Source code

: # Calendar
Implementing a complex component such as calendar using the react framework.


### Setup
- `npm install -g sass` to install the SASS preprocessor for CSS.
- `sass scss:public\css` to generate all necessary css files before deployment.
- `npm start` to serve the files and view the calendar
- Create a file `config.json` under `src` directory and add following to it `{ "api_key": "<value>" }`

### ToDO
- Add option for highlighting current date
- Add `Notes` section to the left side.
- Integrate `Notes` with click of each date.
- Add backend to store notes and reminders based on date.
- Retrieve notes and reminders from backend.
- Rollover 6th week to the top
^^^^^^^^
- EXERCISE BRIEF -
The answer must consist of every line from the data that contains the word "sass".

- EXERCISE SOLUTION -
- `npm install -g sass` to install the SASS preprocessor for CSS.
- `sass scss:public\css` to generate all necessary css files before deployment.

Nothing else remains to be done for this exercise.